18 Déc

Interview. Les Olivensteins bougent encore !

On aurait pu les croire perdus à jamais pour le rock, disparus de tous les écrans radars pour l’éternité, fiers de ne pas avoir fait grand chose et pressés de laisser travailler la légende. Mais non, Les Olivensteins ont repris du service et sortent leur premier album 40 ans après leur apparition aussi céleste qu’éphémère…

Olivensteins 2018. 8bis

Jamais groupe aussi éphémère n’aura peut-être autant marqué l’histoire du rock en France. Les Olivensteins débarquent sur la scène rouennaise à la fin des années 70, en 1978 précisément. Les Dogs occupent déjà le terrain depuis quelques années, viennent de sortir deux EP et s’apprêtent à publier leur premier album, Different. Pourquoi je vous parle des Dogs ? Parce que les deux groupes sortent du même moule, du label Mélodies Massacre, label mais aussi mythique magasin de musique de la capitale normande, et que l’un et l’autre vont à leur manière laisser une empreinte indélébile sur le rock des années 80.

Avec une différence de taille tout de même, tandis que les premiers chantent en anglais, les seconds balancent des textes en français qui égratignent la bonne morale de ces années-là. Fier de ne rien faire, Euthanasie, Je hais les fils de riches… Tout y passe, la société n’a plus qu’à bien se tenir…

Entre 1978 et 1980, Les Olivensteins donnent quelques concerts qui partiront parfois en vrille et participeront à faire d’eux une légende. Reformés en 2013, il reprennent la route, font quelques dizaines de concerts un peu partout, dont un particulièrement remarqué à Nantes avec les Buzzcocks, et décident de casser leur image de groupe mythique en sortant un album, oui Les Olivensteins ont enfin leur album disponible en vinyle, comme à l’époque, mais aussi en digital et en cd.

Tout ça méritait bien une interview de Gilles Tandy, chanteur leader du groupe. Un coup de fil, quelques échanges de mail, la voici la voilà, mordante à souhait…

Mais… pourquoi donc ce retour ? Vous aviez oublié de dire au revoir vous aussi ou d’éteindre la lumière, ou peut-être de dire tout le bien que vous pensez des fils de riches ?

Gilles Tandy. Il y a quasiment cinq ans, jour pour jour, j’avais donné rendez-vous au troquet en bas de chez moi à un type qui voulait m’interviewer pour Teknikart sur mes turpitudes d’antan. Evidemment, l’article n’est jamais paru. Ce jour-là, j’en avais profité pour railler ces vieilles carnes sur le retour qui reformaient leur groupe. Le résultat étant presque toujours atroce.

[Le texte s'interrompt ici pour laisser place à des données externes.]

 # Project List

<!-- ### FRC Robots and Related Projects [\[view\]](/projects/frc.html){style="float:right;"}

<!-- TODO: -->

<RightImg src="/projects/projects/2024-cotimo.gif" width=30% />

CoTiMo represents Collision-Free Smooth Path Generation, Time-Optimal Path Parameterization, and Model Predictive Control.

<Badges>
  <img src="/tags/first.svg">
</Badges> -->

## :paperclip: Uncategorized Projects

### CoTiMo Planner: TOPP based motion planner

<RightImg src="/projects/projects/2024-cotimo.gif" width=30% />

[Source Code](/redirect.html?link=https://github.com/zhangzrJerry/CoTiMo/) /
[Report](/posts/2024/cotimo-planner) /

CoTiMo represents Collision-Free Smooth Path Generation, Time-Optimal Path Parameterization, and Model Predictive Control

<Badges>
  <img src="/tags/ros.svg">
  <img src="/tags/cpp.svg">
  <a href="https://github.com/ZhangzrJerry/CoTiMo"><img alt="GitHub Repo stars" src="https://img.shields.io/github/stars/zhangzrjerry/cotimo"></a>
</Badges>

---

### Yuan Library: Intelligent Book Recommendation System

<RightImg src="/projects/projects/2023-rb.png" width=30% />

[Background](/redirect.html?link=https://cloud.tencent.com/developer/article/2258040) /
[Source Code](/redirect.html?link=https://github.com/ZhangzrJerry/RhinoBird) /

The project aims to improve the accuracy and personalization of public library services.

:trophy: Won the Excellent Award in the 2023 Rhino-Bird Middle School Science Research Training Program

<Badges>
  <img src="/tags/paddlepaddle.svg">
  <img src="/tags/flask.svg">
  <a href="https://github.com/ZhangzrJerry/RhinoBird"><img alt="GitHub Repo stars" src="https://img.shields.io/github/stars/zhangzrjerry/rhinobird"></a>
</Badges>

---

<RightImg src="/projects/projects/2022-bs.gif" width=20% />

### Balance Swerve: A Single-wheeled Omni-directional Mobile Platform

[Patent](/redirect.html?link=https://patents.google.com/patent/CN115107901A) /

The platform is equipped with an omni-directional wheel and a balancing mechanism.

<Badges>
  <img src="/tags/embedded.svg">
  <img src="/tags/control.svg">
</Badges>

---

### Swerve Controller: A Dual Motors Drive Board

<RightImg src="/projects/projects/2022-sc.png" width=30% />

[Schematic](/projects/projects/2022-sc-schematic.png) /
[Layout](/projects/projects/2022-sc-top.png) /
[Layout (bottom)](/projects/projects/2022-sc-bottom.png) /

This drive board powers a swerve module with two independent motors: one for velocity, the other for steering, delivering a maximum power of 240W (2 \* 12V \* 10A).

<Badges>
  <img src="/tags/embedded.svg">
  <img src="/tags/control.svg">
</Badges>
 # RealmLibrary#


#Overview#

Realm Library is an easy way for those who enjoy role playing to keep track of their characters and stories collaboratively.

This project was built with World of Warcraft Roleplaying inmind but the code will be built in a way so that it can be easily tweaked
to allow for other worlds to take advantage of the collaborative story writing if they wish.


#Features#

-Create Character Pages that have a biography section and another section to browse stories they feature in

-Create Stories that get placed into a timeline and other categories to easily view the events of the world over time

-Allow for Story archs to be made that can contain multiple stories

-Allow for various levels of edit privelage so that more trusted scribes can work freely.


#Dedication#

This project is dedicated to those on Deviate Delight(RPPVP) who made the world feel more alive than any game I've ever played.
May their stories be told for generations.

Le lendemain, Romain Denis (frère de Vincent et batteur de la formation originale du groupe) nous demandait à Vincent et à moi de répondre à une sollicitation d’un de ses potes pour un one-shot prévu l’été suivant lors d’un festival à Tournan en Brie (77). Eh bien, après une courte mais mûre réflexion dont la teneur n’était pas vraiment liée à des considérations musicales, on s’est retrouvé à répéter dans un local le samedi suivant. Rien n’était prémédité et j’éprouve toujours le même scepticisme à l’égard des reformations.

Sortir un premier album 40 ans après la création du groupe, ça fait quoi ?

Gilles Tandy. Comme pour n’importe quel groupe, parvenir à sortir un album procure un immense plaisir, le reste, on s’en fout totalement. Le passé des Olivensteins n’a jamais fait partie de nos préoccupations, le but n’était ni de célébrer un jubilé ni de fêter des retrouvailles en famille.

Vous aviez disparu des écrans radars, vous faisiez quoi au juste les uns les autres ?

Gilles Tandy. Après les Olivensteins, on a continué à faire de la musique jusqu’en 96, Vincent avec les Coolies et avec Eric Tandy, moi avec les Gloires Locales puis en solo accompagné par les Dogs pour l’album « La colère Monte », Vincent et moi ensemble avec les Rythmeurs puis avec Gilles Tandy et les Rustics. Ensuite j’ai totalement arrêté, tandis que Vincent avait repris avec son groupe Bring That Noise.

De nouveaux visages ont rejoint l’aventure. Vous pouvez nous les présenter ?

GIlles Tandy. On a redémarré avec la formation originale puis Didier Perini qui jouait avec Vincent Denis dans Bring That Noise nous a rejoint à la basse début 2014, ensuite Clément Lagrega a remplacé Romain Denis quand celui-ci a arrêté ; après le  départ d’Alain Royer le 2eme guitariste – qui ne jouait pas sur le 45 tours mais qui faisait partie du combo de départ…vous suivez ?- on a évolué à quatre (vx guitare basse batterie) jusqu’à l’été dernier. Outre Didier, Vincent et moi, la nouvelle formation comprend aujourd’hui Jérôme Bordage à la batterie et France Vitet, qui nous accompagnait déjà sur plusieurs morceaux du disque, aux claviers.

Musicalement, si je vous dis que cet album s’inscrit finalement dans la continuité de votre mythique 45 tours, j’ai tout bon ?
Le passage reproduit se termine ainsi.